SE-0456: Add Span-providing Properties to Standard Library Types

lorentey · January 25, 2025, 1:22am

For the naming:

General naming patterns

We generally prefer to name properties primarily after their purpose. As a general rule, we do not simply repeat the name of the type, except for cases where the type is specifically created to back that particular property.

As an extreme example, consider the property Dictionary.keys. Its type is Dictionary.Keys, and that feels right: the only purpose for the Dictionary.Keys type is to be the result type for the keys property. Indeed, that property is the only way to produce dictionary key views. I think it would be fair to say in this case, the type name is in fact largely irrelevant, as we rarely (if ever) need to spell it out -- the type is legitimately named after the property.

On the other end of the spectrum, consider the description property of protocol CustomStringConvertible. The name tells us nothing about its result type; it focuses entirely on its purpose. Indeed, calling it string would be somewhat confusing, as it would tell us nothing about what sort of data we'd expect to find in the result. We would certainly cope if that property was named string, but I find description far better.

Our Span types are somewhere in between these two extremes; but I think they're closer to String than they're to Dictionary.Keys.

In my view, Span is a universal interface type that safely provides direct access to regions of memory. The proposed properties are going to be just one of many ways to generate span instances.

The proposed properties will obviously be very handy for contiguous containers like Array or String; but not all containers are contiguous, and not all memory regions are tied to one.

I think it makes sense for the name to clarify what the returned span is supposed to be, as it will make code that uses it easier to understand.

Appeal to direct precedent

These new properties are intended to be the spiritual successor to the Sequence protocol requirement withContiguousStorageIfAvailable that was added in SE-0237, back in 2018. Note how that name does not include the name of the type it yields, either: it is providing direct access to contiguous storage -- the fact that it happens to be represented by an UnsafeBufferPointer is beside the point.

Notably, SE-0237 ended up breaking with the previous precedent of simply calling such methods after the types they're providing. (For example, Array.withUnsafeBufferPointer and ManagedBuffer.withUnsafeMutablePointers are both predating that proposal.)

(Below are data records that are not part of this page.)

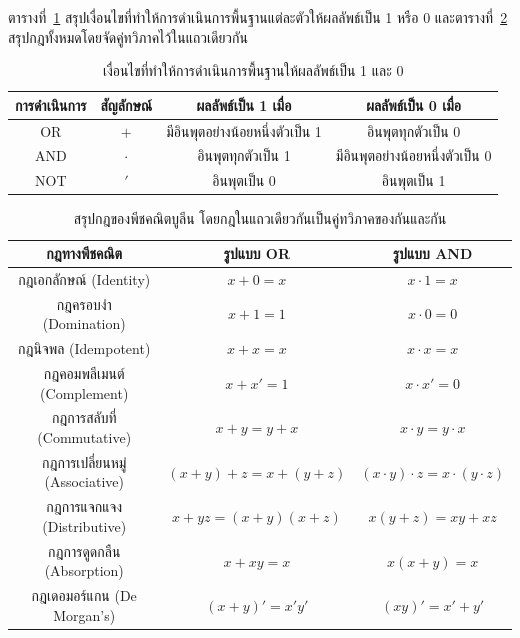 ตารางที่~\ref{tab:boolean-op-summary} สรุปเงื่อนไขที่ทำให้การดำเนินการพื้นฐานแต่ละตัวให้ผลลัพธ์เป็น 1 หรือ 0 และตารางที่~\ref{tab:boolean-identities} สรุปกฎทั้งหมดโดยจัดคู่ทวิภาคไว้ในแถวเดียวกัน

\begin{table}[!htb]
\centering
\caption{เงื่อนไขที่ทำให้การดำเนินการพื้นฐานให้ผลลัพธ์เป็น 1 และ 0}
\label{tab:boolean-op-summary}
\begin{tabular}{|c|c|c|c|}
\hline
การดำเนินการ & สัญลักษณ์ & ผลลัพธ์เป็น 1 เมื่อ & ผลลัพธ์เป็น 0 เมื่อ \\
\hline
OR & $+$ & มีอินพุตอย่างน้อยหนึ่งตัวเป็น 1 & อินพุตทุกตัวเป็น 0 \\
\hline
AND & $\cdot$ & อินพุตทุกตัวเป็น 1 & มีอินพุตอย่างน้อยหนึ่งตัวเป็น 0 \\
\hline
NOT & $'$ & อินพุตเป็น 0 & อินพุตเป็น 1 \\
\hline
\end{tabular}
\end{table}

\begin{table}[!htb]
\centering
\caption{สรุปกฎของพีชคณิตบูลีน โดยกฎในแถวเดียวกันเป็นคู่ทวิภาคของกันและกัน}
\label{tab:boolean-identities}
\begin{tabular}{|c|c|c|}
\hline
กฎทางพีชคณิต & รูปแบบ OR & รูปแบบ AND \\
\hline
กฎเอกลักษณ์ (Identity) & $x + 0 = x$ & $x \cdot 1 = x$ \\
\hline
กฎครอบงำ (Domination) & $x + 1 = 1$ & $x \cdot 0 = 0$ \\
\hline
กฎนิจพล (Idempotent) & $x + x = x$ & $x \cdot x = x$ \\
\hline
กฎคอมพลีเมนต์ (Complement) & $x + x' = 1$ & $x \cdot x' = 0$ \\
\hline
กฎการสลับที่ (Commutative) & $x + y = y + x$ & $x \cdot y = y \cdot x$ \\
\hline
กฎการเปลี่ยนหมู่ (Associative) & $(x + y) + z = x + (y + z)$ & $(x \cdot y) \cdot z = x \cdot (y \cdot z)$ \\
\hline
กฎการแจกแจง (Distributive) & $x + yz = (x + y)(x + z)$ & $x(y + z) = xy + xz$ \\
\hline
กฎการดูดกลืน (Absorption) & $x + xy = x$ & $x(x + y) = x$ \\
\hline
กฎเดอมอร์แกน (De Morgan's) & $(x + y)' = x' y'$ & $(xy)' = x' + y'$ \\
\hline
\end{tabular}
\end{table}

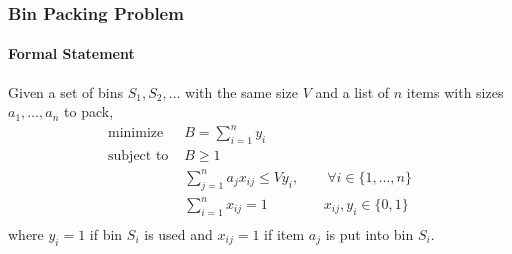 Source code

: \documentclass[10pt,    %
    english,            %
    xcolor=table,       %
    envcountsect,        %
    aspectratio=169     %
]{beamer}
\begin{document}
\begin{frame}
    \frametitle{Bin Packing Problem}
    \framesubtitle{Formal Statement}

    \vspace{-10pt}

    Given a set of bins $S_1, S_2, \dots$ with the same size $V$ and a list of $n$ items with sizes $a_1, \dots, a_n$ to pack,
    \begin{equation*}
        \begin{aligned}
            \text{minimize } & B = \sum\limits_{i = 1}^{n} y_i \\
            \text{subject to } & B \geq 1 \\
            & \sum\limits_{j = 1}^{n}a_jx_{ij} \leq V y_i, \quad \quad \forall i \in \lbrace 1, \dots, n\rbrace \\
            & \sum_{i = 1}^n x_{ij} = 1 \qquad \qquad x_{ij}, y_i \in \lbrace 0, 1 \rbrace \\
        \end{aligned}
    \end{equation*}
    \hspace{20pt} where $y_i = 1$ if bin $S_i$ is used and $x_{ij} = 1$ if item $a_j$ is put into bin $S_i$.

\end{frame}
\end{document}
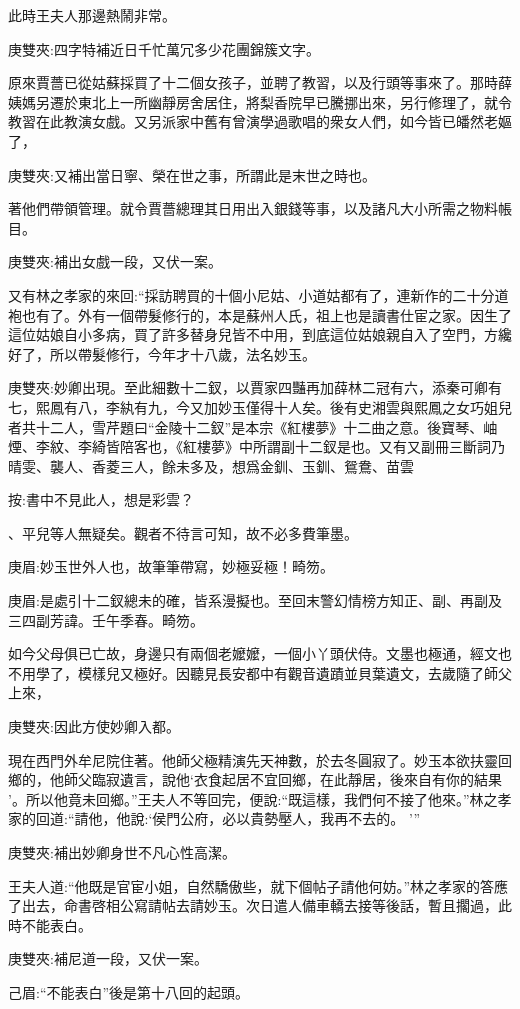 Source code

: \begin{parag}
    此時王夫人那邊熱鬧非常。\begin{note}庚雙夾:四字特補近日千忙萬冗多少花團錦簇文字。\end{note}原來賈薔已從姑蘇採買了十二個女孩子，並聘了教習，以及行頭等事來了。那時薛姨媽另遷於東北上一所幽靜房舍居住，將梨香院早已騰挪出來，另行修理了，就令教習在此教演女戲。又另派家中舊有曾演學過歌唱的衆女人們，如今皆已皤然老嫗了，\begin{note}庚雙夾:又補出當日寧、榮在世之事，所謂此是末世之時也。\end{note}著他們帶領管理。就令賈薔總理其日用出入銀錢等事，以及諸凡大小所需之物料帳目。\begin{note}庚雙夾:補出女戲一段，又伏一案。\end{note}又有林之孝家的來回:“採訪聘買的十個小尼姑、小道姑都有了，連新作的二十分道袍也有了。外有一個帶髮修行的，本是蘇州人氏，祖上也是讀書仕宦之家。因生了這位姑娘自小多病，買了許多替身兒皆不中用，到底這位姑娘親自入了空門，方纔好了，所以帶髮修行，今年才十八歲，法名妙玉。\begin{note}庚雙夾:妙卿出現。至此細數十二釵，以賈家四豔再加薛林二冠有六，添秦可卿有七，熙鳳有八，李紈有九，今又加妙玉僅得十人矣。後有史湘雲與熙鳳之女巧姐兒者共十二人，雪芹題曰“金陵十二釵”是本宗《紅樓夢》十二曲之意。後寶琴、岫煙、李紋、李綺皆陪客也，《紅樓夢》中所謂副十二釵是也。又有又副冊三斷詞乃晴雯、襲人、香菱三人，餘未多及，想爲金釧、玉釧、鴛鴦、苗雲\begin{subnote}按:書中不見此人，想是彩雲？\end{subnote}、平兒等人無疑矣。觀者不待言可知，故不必多費筆墨。\end{note}\begin{note}庚眉:妙玉世外人也，故筆筆帶寫，妙極妥極！畸笏。\end{note}\begin{note}庚眉:是處引十二釵總未的確，皆系漫擬也。至回末警幻情榜方知正、副、再副及三四副芳諱。壬午季春。畸笏。\end{note}如今父母俱已亡故，身邊只有兩個老嬤嬤，一個小丫頭伏侍。文墨也極通，經文也不用學了，模樣兒又極好。因聽見長安都中有觀音遺蹟並貝葉遺文，去歲隨了師父上來，\begin{note}庚雙夾:因此方使妙卿入都。\end{note}現在西門外牟尼院住著。他師父極精演先天神數，於去冬圓寂了。妙玉本欲扶靈回鄉的，他師父臨寂遺言，說他‘衣食起居不宜回鄉，在此靜居，後來自有你的結果 ’。所以他竟未回鄉。”王夫人不等回完，便說:“既這樣，我們何不接了他來。”林之孝家的回道:“請他，他說:‘侯門公府，必以貴勢壓人，我再不去的。 ’”\begin{note}庚雙夾:補出妙卿身世不凡心性高潔。\end{note}王夫人道:“他既是官宦小姐，自然驕傲些，就下個帖子請他何妨。”林之孝家的答應了出去，命書啓相公寫請帖去請妙玉。次日遣人備車轎去接等後話，暫且擱過，此時不能表白。\begin{note}庚雙夾:補尼道一段，又伏一案。\end{note}\begin{note}己眉:“不能表白”後是第十八回的起頭。\end{note}
\end{parag}



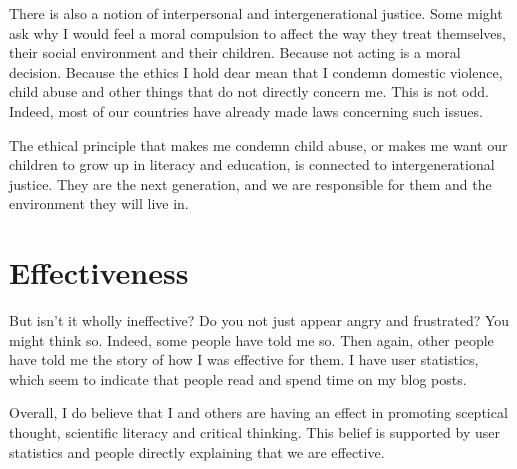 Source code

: \begin{multicols}{2}
There is also a notion of interpersonal and intergenerational justice. Some might ask why I would feel a moral compulsion to affect the way
they treat themselves, their social environment and their children. Because not acting is a moral decision. Because the ethics I hold dear 
mean that I condemn domestic violence, child abuse and other things that do not directly concern me. This is not odd. Indeed, most of our
countries have already made laws concerning such issues. 


The ethical principle that makes me condemn child abuse, or makes me want our children to grow up in literacy and education, is connected to
intergenerational justice. They are the next generation, and we are responsible for them and the environment they will live in. 

\section{Effectiveness}

But isn't it wholly ineffective? Do you not just appear angry and frustrated? You might think so. Indeed, some people have told me so. Then again,
other people have told me the story of how I was effective for them. I have user statistics, which seem to indicate that people read and spend time
on my blog posts. 


Overall, I do believe that I and others are having an effect in promoting sceptical thought, scientific literacy and critical thinking. This belief
is supported by user statistics and people directly explaining that we are effective. 

\end{multicols} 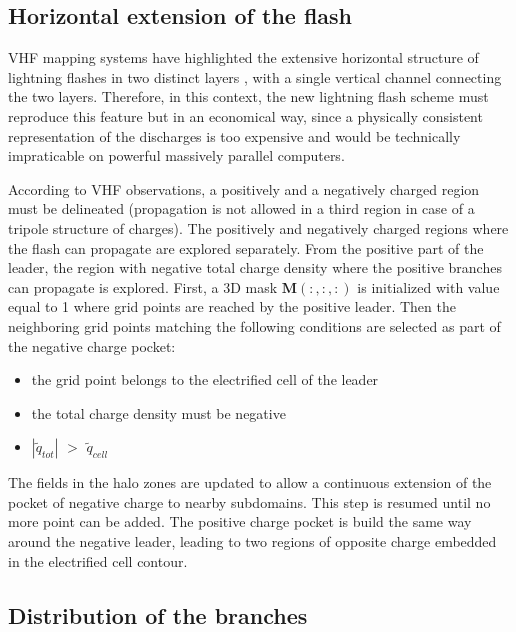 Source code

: \subsection{Horizontal extension of the flash}

VHF mapping systems have highlighted the extensive horizontal structure of lightning flashes in two distinct layers \citep{Shao-Krehbiel-1996,Rison-1999,Thomas-2001,Wiens-2005,Bruning-2007}, with a single vertical channel connecting the two layers. 
Therefore, in this context, the new lightning flash scheme must reproduce this feature but in an economical way, since a physically consistent representation of the discharges is too expensive and would be technically impraticable on powerful massively parallel computers.

According to VHF observations, a positively and a negatively charged region must be delineated (propagation is not allowed in a third region in case of a tripole structure of charges).
The positively and negatively charged regions where the flash can propagate are explored separately. 
From the positive part of the leader, the region with negative total charge density where the positive branches can propagate is explored. 
First, a 3D mask $\mathbf{M}(:,:,:)$ is initialized with value equal to 1 where grid points are reached by the positive leader. 
Then the neighboring grid points matching the following conditions are selected as part of the negative charge pocket:
\begin{itemize} 
 \item the grid point belongs to the electrified cell of the leader
 \item the total charge density must be negative
 \item $|\tilde q_{tot}|$ $>$ $\tilde q_{cell}$ 
\end{itemize}
The fields in the halo zones are updated to allow a continuous extension of the pocket of negative charge to nearby subdomains.
This step is resumed until no more point can be added. 
The positive charge pocket is build the same way around the negative leader, leading to two regions of opposite charge embedded in the electrified cell contour.

\subsection{Distribution of the branches}

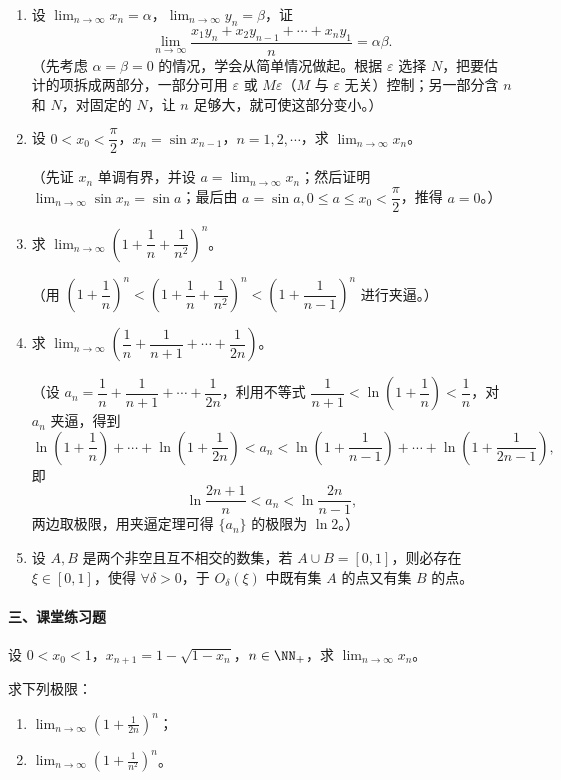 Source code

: \begin{enumerate}[label=\arabic*.]
  \item 设 $\displaystyle\lim_{n\to\infty}x_n=\alpha$，$\displaystyle\lim_{n\to\infty}y_n=\beta$，证
  \[
    \lim_{n\to\infty}\frac{x_1y_n+x_2y_{n-1}+\cdots+x_ny_1}{n}=\alpha\beta.
  \]
  （先考虑 $\alpha=\beta=0$ 的情况，学会从简单情况做起。根据 $\varepsilon$ 选择 $N$，把要估计的项拆成两部分，一部分可用 $\varepsilon$ 或 $M\varepsilon$（$M$ 与 $\varepsilon$ 无关）控制；另一部分含 $n$ 和 $N$，对固定的 $N$，让 $n$ 足够大，就可使这部分变小。）
  \item 设 $0<x_0<\dfrac\pi2$，$x_n=\sin x_{n-1}$，$n=1,2,\cdots$，求 $\displaystyle\lim_{n\to\infty}x_n$。

  （先证 $x_n$ 单调有界，并设 $a=\displaystyle\lim_{n\to\infty}x_n$；然后证明 $\displaystyle\lim_{n\to\infty}\sin x_n=\sin a$；最后由 $a=\sin a,0\le a\le x_0<\dfrac\pi2$，推得 $a=0$。）
  \item 求 $\displaystyle\lim_{n\to\infty}\left(1+\dfrac1n+\dfrac1{n^2}\right)^n$。

  （用 $\left(1+\dfrac1n\right)^n<\left(1+\dfrac1n+\dfrac1{n^2}\right)^n<\left(1+\dfrac1{n-1}\right)^n$ 进行夹逼。）
  \item 求 $\displaystyle\lim_{n\to\infty}\left(\dfrac1n+\dfrac1{n+1}+\cdots+\dfrac1{2n}\right)$。

  （设 $a_n=\dfrac1n+\dfrac1{n+1}+\cdots+\dfrac1{2n}$，利用不等式 $\dfrac1{n+1}<\ln\left(1+\dfrac1n\right)<\dfrac1n$，对 $a_n$ 夹逼，得到
  \[
    \ln\left(1+\frac1n\right)+\cdots+\ln\left(1+\frac1{2n}\right)
    <a_n
    <\ln\left(1+\frac1{n-1}\right)+\cdots+\ln\left(1+\frac1{2n-1}\right),
  \]
  即
  \[
    \ln\frac{2n+1}{n}<a_n<\ln\frac{2n}{n-1},
  \]
  两边取极限，用夹逼定理可得 $\{a_n\}$ 的极限为 $\ln2$。）
  \item 设 $A,B$ 是两个非空且互不相交的数集，若 $A\cup B=[0,1]$，则必存在 $\xi\in[0,1]$，使得 $\forall\delta>0$，于 $O_\delta(\xi)$ 中既有集 $A$ 的点又有集 $B$ 的点。
\end{enumerate}

\paragraph{三、课堂练习题}

\begin{xexercise}[1]
设 $0<x_0<1$，$x_{n+1}=1-\sqrt{1-x_n}$，$n\in\NN_+$，求 $\displaystyle\lim_{n\to\infty}x_n$。
\end{xexercise}

\begin{xexercise}[2]
求下列极限：
  \begin{enumerate}[label=(\arabic*)]
    \item $\displaystyle\lim_{n\to\infty}\left(1+\frac1{2n}\right)^n$；
    \item $\displaystyle\lim_{n\to\infty}\left(1+\frac1{n^2}\right)^n$。
  \end{enumerate}
\end{xexercise}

Remember that the initial versions of that proposal used the names withUnsafe[Mutable]BufferPointer (like the legacy Array or ManagedBuffer methods still do) -- the change to "contiguous storage" came as part of the Core Team's acceptance notes after the second review.

The notes do not provide a rationale for this change, and I do not remember our engineering discussions at the time. But my (fairly informed) hypothesis is that it came from the desire to clarify the purpose of these APIs. (Although I may be remembering my reaction after the change got announced, rather than the actual reasons that led to it.)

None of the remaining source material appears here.